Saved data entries
━━━━━━━━━━━━━━━━━━━━
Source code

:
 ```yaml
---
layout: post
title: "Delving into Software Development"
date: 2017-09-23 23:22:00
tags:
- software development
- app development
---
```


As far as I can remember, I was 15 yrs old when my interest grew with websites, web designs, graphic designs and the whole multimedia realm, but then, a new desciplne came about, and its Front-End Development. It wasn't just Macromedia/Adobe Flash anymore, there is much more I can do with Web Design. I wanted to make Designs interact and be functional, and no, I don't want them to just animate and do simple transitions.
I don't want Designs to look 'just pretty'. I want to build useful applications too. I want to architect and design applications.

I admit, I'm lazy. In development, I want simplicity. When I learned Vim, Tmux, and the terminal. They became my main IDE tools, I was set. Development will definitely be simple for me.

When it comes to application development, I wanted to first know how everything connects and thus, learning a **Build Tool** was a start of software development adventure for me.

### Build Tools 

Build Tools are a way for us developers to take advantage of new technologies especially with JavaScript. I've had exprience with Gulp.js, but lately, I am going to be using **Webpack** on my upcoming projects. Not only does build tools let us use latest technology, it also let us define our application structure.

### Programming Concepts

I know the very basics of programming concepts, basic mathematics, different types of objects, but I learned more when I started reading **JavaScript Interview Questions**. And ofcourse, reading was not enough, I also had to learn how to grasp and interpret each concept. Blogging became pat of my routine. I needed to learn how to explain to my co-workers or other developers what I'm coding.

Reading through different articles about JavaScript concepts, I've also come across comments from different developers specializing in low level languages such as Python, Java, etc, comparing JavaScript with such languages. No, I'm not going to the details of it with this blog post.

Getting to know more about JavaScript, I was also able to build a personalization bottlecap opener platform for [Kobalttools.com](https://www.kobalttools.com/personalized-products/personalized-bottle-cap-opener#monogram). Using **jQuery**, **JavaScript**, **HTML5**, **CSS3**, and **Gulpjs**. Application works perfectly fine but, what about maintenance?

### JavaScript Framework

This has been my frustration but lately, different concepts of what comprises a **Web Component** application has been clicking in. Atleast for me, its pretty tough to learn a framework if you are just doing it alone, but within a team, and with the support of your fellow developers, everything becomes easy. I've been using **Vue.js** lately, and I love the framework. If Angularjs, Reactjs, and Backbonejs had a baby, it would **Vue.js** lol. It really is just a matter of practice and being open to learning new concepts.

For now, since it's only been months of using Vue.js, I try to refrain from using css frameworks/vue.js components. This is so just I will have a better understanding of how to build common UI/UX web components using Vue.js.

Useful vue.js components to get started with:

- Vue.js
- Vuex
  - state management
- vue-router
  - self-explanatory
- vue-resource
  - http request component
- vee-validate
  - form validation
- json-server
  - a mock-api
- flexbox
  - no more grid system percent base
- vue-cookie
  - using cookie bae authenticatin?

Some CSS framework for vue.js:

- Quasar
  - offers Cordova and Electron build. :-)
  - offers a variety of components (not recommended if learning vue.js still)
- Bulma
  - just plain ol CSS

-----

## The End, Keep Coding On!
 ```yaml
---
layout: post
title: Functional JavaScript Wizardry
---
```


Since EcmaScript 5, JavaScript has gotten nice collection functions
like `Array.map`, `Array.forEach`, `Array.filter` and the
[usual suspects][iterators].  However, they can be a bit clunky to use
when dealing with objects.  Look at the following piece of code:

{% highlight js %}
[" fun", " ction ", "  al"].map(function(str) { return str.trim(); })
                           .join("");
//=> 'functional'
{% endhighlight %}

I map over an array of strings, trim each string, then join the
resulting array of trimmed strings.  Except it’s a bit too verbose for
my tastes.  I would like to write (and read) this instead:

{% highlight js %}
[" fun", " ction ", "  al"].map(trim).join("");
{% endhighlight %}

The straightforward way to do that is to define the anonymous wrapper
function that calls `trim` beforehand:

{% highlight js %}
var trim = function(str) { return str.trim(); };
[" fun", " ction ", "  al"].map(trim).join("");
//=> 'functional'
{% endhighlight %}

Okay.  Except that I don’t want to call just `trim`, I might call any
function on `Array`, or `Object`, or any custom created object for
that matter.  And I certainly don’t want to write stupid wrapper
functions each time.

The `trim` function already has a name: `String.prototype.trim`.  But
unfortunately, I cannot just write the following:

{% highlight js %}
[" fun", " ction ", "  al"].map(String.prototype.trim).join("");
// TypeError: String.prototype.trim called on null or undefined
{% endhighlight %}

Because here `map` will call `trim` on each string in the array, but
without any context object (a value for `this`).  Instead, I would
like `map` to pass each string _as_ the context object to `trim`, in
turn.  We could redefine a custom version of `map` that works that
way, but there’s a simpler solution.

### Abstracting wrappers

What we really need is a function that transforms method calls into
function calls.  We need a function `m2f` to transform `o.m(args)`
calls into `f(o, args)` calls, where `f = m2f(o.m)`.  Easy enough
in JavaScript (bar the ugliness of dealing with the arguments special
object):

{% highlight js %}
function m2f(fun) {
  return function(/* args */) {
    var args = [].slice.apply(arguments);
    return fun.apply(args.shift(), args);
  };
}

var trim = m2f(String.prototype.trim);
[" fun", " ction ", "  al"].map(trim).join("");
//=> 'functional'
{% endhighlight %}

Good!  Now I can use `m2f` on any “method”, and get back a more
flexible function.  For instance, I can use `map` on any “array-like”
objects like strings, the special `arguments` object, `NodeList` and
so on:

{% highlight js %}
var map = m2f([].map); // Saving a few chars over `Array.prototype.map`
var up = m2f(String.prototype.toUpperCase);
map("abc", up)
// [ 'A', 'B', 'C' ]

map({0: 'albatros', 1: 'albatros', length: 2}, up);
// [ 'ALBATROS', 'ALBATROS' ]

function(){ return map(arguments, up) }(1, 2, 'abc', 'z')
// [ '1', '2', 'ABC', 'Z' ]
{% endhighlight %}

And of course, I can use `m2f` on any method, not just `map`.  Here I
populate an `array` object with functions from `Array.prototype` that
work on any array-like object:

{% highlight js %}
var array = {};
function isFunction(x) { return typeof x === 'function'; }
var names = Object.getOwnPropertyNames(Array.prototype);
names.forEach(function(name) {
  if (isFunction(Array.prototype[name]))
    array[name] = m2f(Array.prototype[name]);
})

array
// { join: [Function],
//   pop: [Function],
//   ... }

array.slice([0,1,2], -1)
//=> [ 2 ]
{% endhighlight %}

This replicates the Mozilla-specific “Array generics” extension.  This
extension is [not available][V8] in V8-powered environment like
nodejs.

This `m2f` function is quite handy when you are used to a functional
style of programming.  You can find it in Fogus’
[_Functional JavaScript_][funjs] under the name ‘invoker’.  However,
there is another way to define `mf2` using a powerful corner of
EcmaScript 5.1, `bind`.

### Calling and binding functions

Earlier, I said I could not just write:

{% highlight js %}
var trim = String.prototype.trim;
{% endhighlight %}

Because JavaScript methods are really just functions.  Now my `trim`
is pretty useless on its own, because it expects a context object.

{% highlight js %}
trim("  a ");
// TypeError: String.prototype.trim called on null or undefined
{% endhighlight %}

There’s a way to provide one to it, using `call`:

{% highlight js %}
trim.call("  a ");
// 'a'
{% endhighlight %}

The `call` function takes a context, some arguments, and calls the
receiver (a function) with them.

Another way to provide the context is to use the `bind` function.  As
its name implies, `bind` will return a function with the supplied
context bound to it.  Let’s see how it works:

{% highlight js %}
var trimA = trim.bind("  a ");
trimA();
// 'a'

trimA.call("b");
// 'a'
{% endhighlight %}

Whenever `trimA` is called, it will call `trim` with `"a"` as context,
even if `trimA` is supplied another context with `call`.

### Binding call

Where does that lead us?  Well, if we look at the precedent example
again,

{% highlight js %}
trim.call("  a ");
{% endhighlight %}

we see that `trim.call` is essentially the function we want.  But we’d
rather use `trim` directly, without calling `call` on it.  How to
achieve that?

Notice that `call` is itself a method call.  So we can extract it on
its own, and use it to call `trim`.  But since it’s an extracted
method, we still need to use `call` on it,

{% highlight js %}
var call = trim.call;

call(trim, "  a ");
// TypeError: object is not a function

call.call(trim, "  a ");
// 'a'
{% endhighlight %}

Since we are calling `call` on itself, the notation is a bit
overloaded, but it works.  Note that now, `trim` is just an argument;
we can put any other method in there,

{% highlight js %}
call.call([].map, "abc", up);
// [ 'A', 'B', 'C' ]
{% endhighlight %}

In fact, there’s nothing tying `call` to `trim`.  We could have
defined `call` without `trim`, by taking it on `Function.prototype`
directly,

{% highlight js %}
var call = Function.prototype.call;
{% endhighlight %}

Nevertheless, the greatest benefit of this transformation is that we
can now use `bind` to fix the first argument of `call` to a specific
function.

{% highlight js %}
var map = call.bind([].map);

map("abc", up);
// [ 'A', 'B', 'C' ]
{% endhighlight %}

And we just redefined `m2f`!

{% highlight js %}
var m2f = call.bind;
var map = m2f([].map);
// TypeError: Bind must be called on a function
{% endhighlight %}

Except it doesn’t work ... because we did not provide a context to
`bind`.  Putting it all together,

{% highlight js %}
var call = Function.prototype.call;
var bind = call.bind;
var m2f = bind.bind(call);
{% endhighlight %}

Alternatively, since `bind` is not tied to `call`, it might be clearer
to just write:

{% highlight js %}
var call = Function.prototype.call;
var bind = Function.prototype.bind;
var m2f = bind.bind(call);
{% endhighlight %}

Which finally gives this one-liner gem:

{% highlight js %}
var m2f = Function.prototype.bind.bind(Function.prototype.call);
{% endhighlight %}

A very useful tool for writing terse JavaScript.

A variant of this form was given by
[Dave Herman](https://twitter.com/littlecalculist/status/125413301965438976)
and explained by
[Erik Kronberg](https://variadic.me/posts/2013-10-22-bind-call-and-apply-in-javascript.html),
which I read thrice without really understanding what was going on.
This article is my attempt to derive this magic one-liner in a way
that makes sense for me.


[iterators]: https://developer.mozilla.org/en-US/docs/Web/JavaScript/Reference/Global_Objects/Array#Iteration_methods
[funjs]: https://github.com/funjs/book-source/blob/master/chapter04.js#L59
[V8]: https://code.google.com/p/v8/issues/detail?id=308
━━━━━━━━━━━━━━━━━━━━
WORK TO BE COMPLETED: Your task is to find every line above containing the word "trimA" and copy it.

EXERCISE RESULT:
var trimA = trim.bind("  a ");
trimA();
trimA.call("b");
Whenever `trimA` is called, it will call `trim` with `"a"` as context,
even if `trimA` is supplied another context with `call`.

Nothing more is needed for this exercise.